There is a complete lack of subtlety in many of the show’s messages. In one episode, Peepodoo, Kevin and Truffalo are turned into literal dicks after being caught spying on a bathing witch fox (again, a furry wet dream if ever there was one), so of course, they have to learn not to be dicks in order to regain their true form. Cue plenty of messages about the patriarchy. The peculiar thing about that particular episode is its critical use of “they were asking for it” lines when a group of Amazonians molest the dick-formed characters, which is at odds with the number of times this series has uncritically depicted clearly non-consensual sexual behaviour.

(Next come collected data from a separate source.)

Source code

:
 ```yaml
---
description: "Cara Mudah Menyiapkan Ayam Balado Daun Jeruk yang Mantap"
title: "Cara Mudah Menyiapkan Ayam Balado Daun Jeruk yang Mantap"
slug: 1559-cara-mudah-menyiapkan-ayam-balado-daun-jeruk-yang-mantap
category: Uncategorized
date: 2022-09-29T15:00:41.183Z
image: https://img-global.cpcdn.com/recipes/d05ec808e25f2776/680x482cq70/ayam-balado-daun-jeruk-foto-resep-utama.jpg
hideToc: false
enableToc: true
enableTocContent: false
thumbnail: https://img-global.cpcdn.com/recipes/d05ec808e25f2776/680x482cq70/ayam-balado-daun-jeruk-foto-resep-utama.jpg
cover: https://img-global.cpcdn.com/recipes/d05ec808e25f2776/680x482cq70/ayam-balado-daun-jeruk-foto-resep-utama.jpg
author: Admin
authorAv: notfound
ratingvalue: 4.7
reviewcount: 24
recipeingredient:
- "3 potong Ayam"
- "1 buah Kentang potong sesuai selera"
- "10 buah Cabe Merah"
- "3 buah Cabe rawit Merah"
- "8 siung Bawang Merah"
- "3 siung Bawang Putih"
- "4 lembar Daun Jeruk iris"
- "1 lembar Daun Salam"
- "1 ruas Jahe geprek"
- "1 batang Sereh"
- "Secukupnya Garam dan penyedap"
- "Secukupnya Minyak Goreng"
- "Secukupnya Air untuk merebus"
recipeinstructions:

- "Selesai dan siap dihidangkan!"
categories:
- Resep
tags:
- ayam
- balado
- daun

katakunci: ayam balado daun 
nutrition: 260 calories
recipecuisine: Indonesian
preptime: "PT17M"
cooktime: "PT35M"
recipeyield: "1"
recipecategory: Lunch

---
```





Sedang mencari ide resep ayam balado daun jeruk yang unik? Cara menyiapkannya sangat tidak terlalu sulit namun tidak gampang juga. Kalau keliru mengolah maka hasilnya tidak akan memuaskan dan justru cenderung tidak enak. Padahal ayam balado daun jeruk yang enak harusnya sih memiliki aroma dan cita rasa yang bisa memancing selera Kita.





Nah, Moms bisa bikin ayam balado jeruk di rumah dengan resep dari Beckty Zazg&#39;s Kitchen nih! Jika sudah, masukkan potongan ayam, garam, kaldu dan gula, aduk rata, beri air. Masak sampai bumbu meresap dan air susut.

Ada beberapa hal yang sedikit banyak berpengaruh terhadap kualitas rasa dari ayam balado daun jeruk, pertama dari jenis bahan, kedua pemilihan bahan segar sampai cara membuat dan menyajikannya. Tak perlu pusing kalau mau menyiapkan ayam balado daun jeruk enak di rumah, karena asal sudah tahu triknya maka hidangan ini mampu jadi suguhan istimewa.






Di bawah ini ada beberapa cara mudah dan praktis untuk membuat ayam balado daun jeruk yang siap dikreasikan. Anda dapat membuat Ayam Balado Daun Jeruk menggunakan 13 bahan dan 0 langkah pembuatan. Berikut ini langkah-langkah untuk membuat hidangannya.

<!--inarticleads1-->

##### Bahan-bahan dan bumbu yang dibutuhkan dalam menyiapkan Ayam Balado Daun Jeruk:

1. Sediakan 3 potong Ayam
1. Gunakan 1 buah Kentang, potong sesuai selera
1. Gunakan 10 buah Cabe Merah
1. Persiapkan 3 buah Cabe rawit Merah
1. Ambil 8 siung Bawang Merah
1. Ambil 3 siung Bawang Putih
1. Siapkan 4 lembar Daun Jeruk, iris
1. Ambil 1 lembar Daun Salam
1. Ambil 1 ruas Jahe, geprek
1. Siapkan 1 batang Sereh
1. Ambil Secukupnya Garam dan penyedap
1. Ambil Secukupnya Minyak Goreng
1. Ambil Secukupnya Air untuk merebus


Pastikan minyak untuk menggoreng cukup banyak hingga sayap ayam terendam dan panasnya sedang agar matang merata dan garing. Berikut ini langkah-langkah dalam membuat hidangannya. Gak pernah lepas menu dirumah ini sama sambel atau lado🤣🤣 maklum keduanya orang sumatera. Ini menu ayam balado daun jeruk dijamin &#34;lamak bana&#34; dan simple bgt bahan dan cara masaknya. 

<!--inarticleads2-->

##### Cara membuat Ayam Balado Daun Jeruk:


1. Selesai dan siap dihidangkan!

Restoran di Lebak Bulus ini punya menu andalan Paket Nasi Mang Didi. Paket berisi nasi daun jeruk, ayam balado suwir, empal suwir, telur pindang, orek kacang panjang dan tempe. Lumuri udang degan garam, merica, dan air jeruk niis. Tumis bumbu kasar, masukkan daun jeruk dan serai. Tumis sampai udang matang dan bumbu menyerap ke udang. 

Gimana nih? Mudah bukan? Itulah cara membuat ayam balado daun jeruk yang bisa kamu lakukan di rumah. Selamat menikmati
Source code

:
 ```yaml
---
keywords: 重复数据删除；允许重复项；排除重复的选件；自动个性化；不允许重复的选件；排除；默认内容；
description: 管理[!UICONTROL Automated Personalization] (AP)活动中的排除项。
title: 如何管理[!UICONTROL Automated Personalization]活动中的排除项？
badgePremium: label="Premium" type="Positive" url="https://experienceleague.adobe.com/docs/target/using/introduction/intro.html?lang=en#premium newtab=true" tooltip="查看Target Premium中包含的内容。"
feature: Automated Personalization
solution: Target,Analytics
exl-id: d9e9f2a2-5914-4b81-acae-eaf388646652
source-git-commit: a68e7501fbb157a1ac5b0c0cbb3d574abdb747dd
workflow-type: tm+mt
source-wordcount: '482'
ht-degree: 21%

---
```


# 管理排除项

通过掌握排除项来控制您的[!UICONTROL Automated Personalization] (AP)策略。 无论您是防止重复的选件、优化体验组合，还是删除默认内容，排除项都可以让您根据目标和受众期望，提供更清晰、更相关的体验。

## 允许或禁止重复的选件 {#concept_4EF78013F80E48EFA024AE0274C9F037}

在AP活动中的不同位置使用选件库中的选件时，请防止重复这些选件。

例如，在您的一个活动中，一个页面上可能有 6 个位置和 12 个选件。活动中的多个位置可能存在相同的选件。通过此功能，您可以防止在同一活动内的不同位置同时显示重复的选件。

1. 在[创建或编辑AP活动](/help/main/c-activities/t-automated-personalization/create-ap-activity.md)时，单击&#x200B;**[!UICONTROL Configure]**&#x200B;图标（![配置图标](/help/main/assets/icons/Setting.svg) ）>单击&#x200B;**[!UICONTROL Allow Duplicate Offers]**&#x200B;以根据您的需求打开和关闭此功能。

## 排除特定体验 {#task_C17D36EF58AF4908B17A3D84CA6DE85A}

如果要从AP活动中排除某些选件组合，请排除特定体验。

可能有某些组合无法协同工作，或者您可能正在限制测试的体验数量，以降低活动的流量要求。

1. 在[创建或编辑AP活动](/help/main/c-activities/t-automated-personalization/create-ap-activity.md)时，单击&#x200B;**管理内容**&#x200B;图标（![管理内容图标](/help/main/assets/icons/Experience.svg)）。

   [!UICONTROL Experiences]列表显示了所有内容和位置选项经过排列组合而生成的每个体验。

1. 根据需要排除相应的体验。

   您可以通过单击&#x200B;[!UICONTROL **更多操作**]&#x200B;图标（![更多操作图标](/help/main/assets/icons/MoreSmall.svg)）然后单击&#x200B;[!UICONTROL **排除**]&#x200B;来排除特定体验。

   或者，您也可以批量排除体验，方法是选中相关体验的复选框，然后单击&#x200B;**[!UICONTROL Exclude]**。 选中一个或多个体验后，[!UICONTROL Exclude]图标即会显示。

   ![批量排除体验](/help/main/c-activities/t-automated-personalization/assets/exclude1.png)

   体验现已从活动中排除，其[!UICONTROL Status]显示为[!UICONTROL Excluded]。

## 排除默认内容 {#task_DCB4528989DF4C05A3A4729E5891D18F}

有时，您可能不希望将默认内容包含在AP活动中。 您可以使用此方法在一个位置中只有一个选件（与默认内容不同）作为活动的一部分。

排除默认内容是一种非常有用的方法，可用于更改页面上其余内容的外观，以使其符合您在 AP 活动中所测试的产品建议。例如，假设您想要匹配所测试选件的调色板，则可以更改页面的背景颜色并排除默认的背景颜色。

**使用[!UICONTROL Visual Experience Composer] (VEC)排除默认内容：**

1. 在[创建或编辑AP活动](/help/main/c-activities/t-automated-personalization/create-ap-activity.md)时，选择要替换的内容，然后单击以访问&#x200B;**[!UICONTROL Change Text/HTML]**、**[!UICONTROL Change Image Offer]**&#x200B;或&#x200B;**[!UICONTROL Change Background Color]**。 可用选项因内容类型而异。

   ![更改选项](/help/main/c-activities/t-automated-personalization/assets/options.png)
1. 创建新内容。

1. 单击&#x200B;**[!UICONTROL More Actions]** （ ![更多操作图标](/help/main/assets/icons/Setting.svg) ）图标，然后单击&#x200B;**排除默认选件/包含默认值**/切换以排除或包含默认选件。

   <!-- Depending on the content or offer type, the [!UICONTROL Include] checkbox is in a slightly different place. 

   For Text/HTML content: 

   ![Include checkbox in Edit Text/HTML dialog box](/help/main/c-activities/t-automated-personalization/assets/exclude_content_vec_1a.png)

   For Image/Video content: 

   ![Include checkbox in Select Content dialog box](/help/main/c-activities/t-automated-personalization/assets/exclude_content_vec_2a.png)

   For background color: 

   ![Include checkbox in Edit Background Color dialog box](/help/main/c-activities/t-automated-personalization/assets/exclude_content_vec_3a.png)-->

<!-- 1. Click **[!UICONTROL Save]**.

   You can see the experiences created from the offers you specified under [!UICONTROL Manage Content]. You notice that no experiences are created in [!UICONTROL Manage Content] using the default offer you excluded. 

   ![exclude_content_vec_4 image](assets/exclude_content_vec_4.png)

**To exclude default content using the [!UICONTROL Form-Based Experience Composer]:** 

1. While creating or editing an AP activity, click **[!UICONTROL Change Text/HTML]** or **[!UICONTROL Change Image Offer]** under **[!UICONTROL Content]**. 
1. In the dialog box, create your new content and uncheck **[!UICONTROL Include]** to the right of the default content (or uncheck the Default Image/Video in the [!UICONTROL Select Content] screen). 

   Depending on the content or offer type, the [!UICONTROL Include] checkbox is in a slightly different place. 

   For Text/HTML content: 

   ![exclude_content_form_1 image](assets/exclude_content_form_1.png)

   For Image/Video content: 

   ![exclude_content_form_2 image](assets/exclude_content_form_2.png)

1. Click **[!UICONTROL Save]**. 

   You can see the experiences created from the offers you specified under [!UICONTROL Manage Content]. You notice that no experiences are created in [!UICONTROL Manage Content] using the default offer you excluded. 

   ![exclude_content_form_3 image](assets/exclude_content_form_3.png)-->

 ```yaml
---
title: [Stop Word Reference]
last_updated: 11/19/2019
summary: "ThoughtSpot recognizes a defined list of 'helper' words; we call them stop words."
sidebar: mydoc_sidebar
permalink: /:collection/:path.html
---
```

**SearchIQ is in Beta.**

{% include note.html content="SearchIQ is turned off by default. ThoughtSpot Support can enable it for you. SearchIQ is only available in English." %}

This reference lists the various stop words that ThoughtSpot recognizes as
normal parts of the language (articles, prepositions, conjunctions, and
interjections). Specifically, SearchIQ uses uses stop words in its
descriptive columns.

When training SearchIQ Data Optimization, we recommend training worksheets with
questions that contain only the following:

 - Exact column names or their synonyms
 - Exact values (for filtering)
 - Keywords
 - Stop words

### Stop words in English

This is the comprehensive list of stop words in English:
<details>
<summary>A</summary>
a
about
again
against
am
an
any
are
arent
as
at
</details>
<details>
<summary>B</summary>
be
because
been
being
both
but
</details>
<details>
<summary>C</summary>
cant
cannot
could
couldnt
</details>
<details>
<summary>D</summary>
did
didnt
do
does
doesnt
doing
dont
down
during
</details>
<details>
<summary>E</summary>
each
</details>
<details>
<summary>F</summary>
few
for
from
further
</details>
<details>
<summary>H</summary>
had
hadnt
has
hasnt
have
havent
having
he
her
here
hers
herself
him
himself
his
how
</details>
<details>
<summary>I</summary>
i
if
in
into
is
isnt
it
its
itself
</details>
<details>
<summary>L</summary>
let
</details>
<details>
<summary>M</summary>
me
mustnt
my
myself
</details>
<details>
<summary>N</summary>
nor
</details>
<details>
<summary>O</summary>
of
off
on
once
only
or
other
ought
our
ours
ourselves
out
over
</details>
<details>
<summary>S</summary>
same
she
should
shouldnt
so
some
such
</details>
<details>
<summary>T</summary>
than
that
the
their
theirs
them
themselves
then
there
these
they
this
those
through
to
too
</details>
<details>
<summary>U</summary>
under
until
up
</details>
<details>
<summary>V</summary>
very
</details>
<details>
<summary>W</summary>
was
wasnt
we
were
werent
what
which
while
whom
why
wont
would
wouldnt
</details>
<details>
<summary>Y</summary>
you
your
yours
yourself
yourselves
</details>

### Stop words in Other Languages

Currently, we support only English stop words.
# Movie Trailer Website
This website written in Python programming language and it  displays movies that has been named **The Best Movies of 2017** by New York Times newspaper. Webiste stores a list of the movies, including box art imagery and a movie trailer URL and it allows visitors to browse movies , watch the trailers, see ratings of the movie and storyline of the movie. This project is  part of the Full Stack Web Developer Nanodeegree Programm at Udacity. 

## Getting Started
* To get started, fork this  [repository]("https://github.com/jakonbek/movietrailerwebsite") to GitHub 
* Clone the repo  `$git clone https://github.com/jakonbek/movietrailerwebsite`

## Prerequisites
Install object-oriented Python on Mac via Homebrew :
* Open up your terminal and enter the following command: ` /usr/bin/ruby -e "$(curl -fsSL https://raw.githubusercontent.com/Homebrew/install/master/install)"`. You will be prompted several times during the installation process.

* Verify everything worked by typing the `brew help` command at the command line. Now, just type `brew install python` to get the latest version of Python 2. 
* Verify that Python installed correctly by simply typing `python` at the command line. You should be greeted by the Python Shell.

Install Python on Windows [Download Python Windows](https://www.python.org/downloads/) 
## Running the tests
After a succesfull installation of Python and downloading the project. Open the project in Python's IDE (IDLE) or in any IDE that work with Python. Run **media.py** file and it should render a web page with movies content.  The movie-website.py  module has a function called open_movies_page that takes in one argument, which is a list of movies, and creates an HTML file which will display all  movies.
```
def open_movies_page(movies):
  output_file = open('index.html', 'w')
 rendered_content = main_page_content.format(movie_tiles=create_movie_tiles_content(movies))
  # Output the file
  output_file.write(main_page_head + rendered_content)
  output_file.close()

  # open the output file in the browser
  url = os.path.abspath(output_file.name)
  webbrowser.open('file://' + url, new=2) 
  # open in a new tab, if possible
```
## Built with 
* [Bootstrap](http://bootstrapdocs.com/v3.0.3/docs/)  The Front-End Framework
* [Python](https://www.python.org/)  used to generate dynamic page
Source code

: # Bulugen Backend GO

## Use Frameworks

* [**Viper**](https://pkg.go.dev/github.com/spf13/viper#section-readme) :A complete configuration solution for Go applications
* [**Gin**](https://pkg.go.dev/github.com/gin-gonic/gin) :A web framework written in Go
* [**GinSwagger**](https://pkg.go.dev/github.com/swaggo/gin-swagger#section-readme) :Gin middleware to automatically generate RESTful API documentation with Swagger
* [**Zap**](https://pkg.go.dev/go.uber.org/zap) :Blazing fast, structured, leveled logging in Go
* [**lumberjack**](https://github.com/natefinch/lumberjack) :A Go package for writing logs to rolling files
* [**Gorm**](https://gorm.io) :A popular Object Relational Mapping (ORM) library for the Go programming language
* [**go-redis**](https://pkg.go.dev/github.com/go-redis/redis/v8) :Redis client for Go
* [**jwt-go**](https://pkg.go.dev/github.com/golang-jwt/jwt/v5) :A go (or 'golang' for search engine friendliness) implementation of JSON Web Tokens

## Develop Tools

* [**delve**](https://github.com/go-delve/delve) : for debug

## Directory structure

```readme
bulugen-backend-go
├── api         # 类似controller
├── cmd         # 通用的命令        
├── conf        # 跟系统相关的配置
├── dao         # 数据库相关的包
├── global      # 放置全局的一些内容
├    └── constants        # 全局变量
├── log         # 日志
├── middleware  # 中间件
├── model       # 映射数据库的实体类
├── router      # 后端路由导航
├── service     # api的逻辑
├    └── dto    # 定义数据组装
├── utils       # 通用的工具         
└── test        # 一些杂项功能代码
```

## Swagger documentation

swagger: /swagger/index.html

I don’t know—maybe pig shit pretzels, piss bukkakes, castration, murder, and fucked up Japanese video games are the perfect framing devices for a scientific explanation of the chemical processes behind feelings of love and jealousy, or the insightful how-to’s on pleasuring your ass. Maybe tolerance can be promoted through perforated rectums, prolapsing, blood pissing, unrequested anal fingering and watching your grandparents doing it doggy style. Maybe an upbeat happy musical number about genital herpes, syphilis and HIV, will somehow help people figure out how to avoid them, and be more understanding of those with them. I can’t say I’m convinced, though.
Peepodoo and the Super Fuck Friends is the type of bizarre ‘educational’ nonsense that could only possibly educate the type of person that the rest of us will want to avoid. That it is so at odds with Gamma’s own production rules and stated values just makes its inclusion on their flagship platform all the more bizarre. Is it a joke that I’m not getting? Is it serious? Is it parody? Is it just some silly piece of fun that a studio has managed to convince one of the largest adult companies in the world to put on their platform?
While I can say there are some genuinely humorous moments, largely, this series could serve as the definition of the question ‘What the actual fuck?’.